What you should do ▸ In how many lines of the records does the string "online" appear? State only the number.

*** Opening The data ***

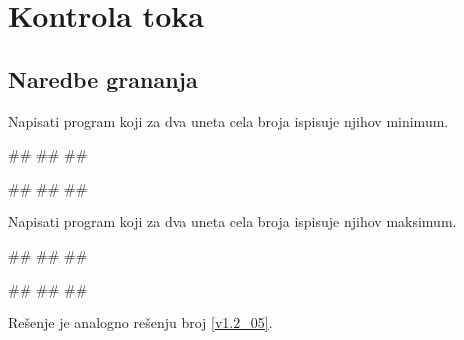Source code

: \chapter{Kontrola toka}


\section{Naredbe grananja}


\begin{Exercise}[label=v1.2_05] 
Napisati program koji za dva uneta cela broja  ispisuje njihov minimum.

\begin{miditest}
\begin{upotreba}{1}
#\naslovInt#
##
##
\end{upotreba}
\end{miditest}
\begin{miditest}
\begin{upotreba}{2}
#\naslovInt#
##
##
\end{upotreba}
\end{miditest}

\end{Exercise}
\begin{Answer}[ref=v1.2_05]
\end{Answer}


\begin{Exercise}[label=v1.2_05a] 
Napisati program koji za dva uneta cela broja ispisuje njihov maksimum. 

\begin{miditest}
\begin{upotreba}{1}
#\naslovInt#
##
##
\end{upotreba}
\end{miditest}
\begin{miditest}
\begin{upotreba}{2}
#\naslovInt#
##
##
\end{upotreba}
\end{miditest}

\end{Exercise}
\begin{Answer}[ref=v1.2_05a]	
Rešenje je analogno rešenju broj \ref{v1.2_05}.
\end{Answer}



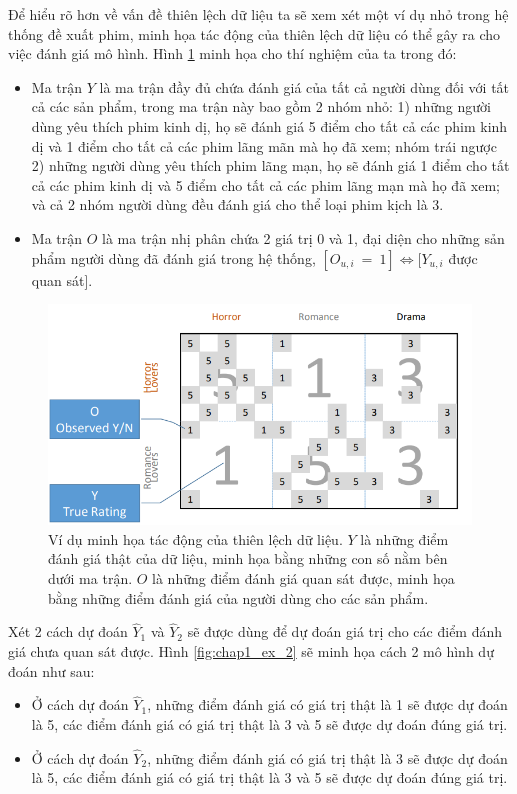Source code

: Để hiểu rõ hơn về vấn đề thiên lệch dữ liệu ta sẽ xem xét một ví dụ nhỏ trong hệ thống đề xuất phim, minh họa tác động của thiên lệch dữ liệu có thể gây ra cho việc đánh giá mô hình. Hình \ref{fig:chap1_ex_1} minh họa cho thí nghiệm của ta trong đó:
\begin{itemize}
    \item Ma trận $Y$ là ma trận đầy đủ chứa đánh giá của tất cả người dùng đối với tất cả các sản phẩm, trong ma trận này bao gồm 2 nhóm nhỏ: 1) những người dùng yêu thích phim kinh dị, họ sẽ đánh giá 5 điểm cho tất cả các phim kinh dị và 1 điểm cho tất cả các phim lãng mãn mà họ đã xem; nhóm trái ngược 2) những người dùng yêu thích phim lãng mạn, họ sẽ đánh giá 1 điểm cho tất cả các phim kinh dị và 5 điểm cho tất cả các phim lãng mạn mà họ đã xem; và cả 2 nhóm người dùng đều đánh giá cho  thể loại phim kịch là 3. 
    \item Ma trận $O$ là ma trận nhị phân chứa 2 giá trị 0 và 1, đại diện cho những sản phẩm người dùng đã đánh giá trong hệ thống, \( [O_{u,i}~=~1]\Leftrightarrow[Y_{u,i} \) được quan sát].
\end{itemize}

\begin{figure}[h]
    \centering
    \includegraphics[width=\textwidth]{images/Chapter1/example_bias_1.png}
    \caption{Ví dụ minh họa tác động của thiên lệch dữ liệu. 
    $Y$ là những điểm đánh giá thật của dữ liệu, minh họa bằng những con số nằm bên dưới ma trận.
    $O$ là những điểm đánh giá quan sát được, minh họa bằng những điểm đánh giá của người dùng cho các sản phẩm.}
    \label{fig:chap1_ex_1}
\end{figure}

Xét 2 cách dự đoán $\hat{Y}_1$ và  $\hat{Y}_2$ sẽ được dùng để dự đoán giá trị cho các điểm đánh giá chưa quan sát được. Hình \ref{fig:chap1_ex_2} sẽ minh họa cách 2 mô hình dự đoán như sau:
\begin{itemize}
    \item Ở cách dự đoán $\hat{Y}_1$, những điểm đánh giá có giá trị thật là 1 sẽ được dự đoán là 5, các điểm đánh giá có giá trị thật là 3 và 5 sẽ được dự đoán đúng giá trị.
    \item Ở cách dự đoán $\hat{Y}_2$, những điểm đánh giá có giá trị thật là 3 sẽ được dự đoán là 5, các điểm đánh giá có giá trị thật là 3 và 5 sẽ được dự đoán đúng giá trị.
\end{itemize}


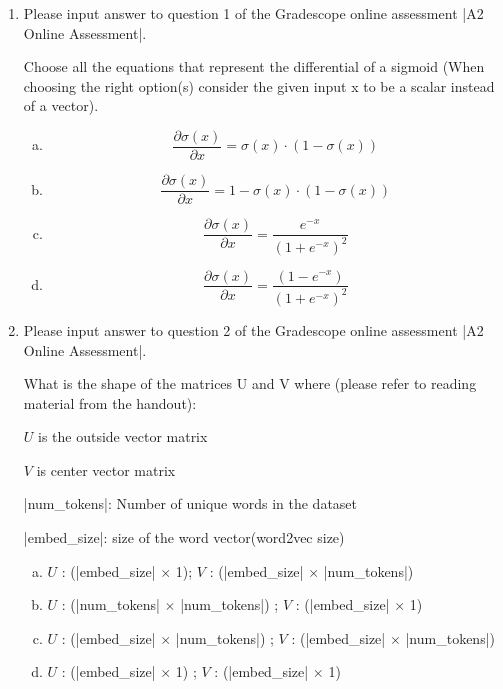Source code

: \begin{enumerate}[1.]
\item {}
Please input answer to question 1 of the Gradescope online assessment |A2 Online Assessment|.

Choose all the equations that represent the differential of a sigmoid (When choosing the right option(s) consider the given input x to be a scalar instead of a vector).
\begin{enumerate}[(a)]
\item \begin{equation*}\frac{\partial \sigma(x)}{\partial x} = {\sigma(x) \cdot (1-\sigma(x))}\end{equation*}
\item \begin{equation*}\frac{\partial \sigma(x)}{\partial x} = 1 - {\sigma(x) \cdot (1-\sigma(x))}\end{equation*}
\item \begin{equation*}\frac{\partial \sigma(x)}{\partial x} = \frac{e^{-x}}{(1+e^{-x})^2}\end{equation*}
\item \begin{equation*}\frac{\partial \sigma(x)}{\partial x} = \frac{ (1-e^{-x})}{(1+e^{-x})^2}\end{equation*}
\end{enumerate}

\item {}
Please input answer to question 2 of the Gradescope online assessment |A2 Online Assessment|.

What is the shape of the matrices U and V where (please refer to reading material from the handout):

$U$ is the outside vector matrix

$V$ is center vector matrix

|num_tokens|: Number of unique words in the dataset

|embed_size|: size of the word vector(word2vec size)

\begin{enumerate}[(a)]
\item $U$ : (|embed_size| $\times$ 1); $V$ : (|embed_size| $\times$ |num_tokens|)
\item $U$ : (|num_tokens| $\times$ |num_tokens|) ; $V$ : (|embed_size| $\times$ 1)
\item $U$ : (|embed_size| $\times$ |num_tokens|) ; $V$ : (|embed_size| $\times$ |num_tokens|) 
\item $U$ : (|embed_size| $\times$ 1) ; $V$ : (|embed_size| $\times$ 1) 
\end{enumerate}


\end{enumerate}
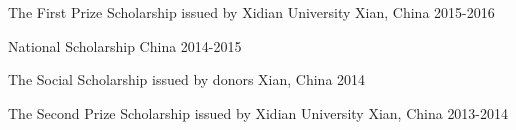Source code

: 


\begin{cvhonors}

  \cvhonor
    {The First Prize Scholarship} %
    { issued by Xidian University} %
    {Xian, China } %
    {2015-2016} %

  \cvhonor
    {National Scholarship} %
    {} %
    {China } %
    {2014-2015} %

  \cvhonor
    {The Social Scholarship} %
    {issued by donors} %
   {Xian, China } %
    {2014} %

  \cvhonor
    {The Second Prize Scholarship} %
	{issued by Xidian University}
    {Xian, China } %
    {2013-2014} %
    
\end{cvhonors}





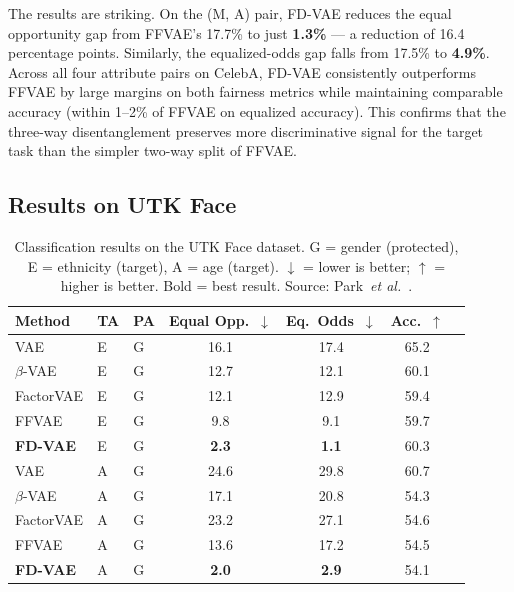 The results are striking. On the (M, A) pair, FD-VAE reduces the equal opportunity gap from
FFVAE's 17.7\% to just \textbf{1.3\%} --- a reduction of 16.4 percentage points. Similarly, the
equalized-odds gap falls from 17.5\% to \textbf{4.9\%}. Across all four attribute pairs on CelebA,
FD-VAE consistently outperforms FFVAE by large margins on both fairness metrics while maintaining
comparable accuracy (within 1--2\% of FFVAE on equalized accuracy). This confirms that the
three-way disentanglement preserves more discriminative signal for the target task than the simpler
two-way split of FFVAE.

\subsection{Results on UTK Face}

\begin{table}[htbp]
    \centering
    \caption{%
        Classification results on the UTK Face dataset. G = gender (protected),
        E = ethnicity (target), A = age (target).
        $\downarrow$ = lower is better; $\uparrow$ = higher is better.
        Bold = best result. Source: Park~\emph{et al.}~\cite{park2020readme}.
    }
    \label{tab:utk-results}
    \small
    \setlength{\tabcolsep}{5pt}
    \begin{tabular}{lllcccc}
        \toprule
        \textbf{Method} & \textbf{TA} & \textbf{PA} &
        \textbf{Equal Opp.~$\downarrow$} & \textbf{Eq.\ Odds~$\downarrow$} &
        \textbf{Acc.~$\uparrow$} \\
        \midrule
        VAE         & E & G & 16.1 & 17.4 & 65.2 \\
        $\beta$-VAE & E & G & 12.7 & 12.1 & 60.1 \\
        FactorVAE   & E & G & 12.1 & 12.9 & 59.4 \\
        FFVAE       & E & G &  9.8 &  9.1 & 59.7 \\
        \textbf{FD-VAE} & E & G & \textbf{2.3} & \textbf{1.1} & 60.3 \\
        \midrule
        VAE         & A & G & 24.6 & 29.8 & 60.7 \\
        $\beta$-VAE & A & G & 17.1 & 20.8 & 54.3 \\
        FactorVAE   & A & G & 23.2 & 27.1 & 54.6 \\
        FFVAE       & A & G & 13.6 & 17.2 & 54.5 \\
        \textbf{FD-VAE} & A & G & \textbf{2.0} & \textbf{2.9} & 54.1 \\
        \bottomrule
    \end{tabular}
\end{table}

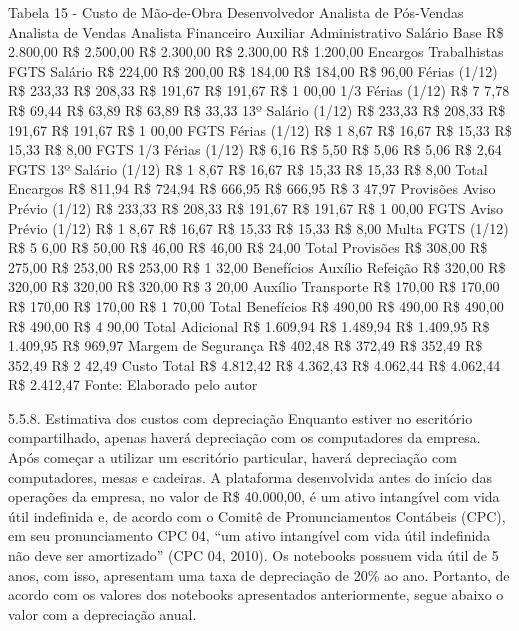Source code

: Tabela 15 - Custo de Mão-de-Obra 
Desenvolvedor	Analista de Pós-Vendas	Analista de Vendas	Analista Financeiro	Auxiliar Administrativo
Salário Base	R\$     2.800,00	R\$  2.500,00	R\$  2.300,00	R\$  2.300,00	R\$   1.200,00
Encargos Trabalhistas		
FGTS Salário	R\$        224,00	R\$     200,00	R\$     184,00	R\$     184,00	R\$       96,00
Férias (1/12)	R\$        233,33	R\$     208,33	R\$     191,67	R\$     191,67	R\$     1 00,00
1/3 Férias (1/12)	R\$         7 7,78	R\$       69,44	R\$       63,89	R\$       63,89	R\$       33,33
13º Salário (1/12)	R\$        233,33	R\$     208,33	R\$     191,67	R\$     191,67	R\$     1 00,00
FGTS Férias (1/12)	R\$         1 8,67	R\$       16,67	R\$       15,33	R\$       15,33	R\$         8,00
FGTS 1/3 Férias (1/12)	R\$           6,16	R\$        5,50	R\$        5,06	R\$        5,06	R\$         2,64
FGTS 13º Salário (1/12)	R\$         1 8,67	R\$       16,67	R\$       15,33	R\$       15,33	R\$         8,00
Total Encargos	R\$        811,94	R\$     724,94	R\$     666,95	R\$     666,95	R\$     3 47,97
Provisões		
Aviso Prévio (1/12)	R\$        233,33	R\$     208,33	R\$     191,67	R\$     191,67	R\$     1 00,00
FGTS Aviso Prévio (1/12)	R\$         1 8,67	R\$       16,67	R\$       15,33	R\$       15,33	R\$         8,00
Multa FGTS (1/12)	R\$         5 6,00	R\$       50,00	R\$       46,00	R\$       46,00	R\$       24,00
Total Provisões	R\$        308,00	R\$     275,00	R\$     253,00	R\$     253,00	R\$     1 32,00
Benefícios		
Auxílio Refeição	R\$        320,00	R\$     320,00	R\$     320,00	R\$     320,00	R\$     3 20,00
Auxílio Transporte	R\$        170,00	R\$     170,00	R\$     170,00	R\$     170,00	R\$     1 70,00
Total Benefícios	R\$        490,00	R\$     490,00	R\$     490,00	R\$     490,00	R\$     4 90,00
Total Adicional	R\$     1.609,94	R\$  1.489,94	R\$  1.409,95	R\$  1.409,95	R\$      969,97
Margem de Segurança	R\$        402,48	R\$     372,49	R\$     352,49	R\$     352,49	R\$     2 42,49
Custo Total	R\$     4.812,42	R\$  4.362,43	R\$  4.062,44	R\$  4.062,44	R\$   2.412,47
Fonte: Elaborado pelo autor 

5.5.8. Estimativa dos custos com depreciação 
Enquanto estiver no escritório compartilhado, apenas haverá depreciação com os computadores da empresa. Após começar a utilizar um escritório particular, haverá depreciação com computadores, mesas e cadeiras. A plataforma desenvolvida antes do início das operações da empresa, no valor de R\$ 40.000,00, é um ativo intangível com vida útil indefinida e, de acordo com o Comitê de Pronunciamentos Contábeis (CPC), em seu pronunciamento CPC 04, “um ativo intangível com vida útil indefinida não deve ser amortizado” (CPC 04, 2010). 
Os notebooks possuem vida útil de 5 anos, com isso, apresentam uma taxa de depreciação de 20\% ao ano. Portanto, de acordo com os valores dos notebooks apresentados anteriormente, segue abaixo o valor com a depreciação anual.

*** Closing The data ***

Response for this exercise ▸ 2